__Material supplied__
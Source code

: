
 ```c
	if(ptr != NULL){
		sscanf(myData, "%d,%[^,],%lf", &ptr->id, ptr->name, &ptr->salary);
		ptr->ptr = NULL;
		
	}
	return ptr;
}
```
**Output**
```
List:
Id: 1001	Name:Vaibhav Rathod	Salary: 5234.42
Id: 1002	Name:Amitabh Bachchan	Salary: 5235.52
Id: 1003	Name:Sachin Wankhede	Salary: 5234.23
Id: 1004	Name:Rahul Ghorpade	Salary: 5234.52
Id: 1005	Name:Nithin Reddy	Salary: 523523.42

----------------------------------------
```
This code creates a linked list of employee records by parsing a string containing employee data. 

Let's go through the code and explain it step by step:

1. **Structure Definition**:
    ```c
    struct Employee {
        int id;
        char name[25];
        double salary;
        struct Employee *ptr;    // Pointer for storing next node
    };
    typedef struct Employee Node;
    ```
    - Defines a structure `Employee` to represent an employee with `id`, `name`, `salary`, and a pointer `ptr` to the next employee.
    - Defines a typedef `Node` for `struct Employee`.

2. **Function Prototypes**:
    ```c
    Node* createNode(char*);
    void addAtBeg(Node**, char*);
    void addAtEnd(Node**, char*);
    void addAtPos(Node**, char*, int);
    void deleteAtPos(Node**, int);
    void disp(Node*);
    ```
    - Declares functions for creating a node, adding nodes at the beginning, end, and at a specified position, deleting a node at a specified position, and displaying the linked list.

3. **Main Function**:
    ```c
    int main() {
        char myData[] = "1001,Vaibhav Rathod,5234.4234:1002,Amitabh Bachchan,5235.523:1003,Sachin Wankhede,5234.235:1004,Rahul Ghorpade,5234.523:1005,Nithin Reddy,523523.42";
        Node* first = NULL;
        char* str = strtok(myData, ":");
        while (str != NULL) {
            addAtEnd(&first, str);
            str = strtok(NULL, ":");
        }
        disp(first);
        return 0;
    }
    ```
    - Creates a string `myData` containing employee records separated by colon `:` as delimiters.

...

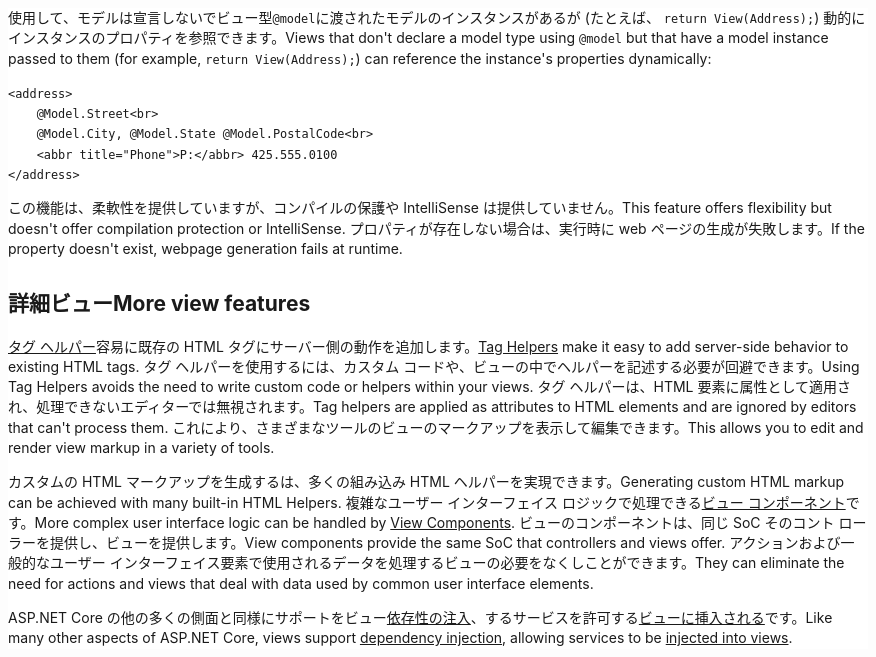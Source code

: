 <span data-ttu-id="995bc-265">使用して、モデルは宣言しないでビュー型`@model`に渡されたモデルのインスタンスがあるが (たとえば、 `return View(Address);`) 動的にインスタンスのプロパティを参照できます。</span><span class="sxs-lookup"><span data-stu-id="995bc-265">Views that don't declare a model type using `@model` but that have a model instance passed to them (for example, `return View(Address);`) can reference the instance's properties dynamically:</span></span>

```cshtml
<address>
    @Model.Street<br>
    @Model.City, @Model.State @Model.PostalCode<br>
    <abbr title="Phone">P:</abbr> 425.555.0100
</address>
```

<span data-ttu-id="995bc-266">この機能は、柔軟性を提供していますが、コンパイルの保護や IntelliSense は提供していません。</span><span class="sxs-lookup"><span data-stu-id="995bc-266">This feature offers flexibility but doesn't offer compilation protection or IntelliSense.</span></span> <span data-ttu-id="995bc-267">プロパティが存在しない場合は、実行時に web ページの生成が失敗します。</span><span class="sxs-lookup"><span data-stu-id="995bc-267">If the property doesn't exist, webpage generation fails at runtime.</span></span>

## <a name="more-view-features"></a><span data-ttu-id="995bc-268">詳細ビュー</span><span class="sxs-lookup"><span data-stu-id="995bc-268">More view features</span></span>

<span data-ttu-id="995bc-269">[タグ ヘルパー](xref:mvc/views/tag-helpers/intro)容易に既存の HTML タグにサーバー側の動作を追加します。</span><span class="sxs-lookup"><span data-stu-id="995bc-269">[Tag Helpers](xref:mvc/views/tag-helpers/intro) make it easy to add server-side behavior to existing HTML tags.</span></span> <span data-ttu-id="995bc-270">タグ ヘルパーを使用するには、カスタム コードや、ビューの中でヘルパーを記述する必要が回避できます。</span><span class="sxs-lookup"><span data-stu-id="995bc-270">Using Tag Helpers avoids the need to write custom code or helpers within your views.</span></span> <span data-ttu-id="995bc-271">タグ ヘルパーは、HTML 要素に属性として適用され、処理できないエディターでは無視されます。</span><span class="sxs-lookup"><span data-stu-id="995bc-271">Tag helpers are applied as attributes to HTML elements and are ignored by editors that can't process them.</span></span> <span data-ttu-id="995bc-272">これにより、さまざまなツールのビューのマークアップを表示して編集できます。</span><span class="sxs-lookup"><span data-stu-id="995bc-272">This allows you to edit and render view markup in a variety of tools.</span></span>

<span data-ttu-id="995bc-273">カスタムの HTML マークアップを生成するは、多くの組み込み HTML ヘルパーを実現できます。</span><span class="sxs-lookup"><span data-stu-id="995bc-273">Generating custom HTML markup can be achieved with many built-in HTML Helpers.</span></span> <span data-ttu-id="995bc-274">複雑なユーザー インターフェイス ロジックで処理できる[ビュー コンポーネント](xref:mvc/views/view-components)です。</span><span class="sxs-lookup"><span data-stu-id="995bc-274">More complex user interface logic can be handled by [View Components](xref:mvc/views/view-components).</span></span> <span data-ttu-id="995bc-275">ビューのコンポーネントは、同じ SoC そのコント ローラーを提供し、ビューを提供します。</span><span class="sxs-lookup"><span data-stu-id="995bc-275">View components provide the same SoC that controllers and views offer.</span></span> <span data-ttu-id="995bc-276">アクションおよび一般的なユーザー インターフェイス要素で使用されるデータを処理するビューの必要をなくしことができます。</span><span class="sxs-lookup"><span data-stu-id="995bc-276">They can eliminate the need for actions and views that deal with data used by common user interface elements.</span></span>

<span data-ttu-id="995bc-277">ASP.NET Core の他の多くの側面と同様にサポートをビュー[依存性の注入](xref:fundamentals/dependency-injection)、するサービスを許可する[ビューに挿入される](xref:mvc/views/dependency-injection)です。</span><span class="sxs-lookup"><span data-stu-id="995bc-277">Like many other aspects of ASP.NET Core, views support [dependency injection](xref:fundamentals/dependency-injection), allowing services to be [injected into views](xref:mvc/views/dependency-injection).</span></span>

__Task brief__
Search the entries for the string "Sachin" and return each line where it turns up.

__Response to this task__
Id: 1003	Name:Sachin Wankhede	Salary: 5234.23
        char myData[] = "1001,Vaibhav Rathod,5234.4234:1002,Amitabh Bachchan,5235.523:1003,Sachin Wankhede,5234.235:1004,Rahul Ghorpade,5234.523:1005,Nithin Reddy,523523.42";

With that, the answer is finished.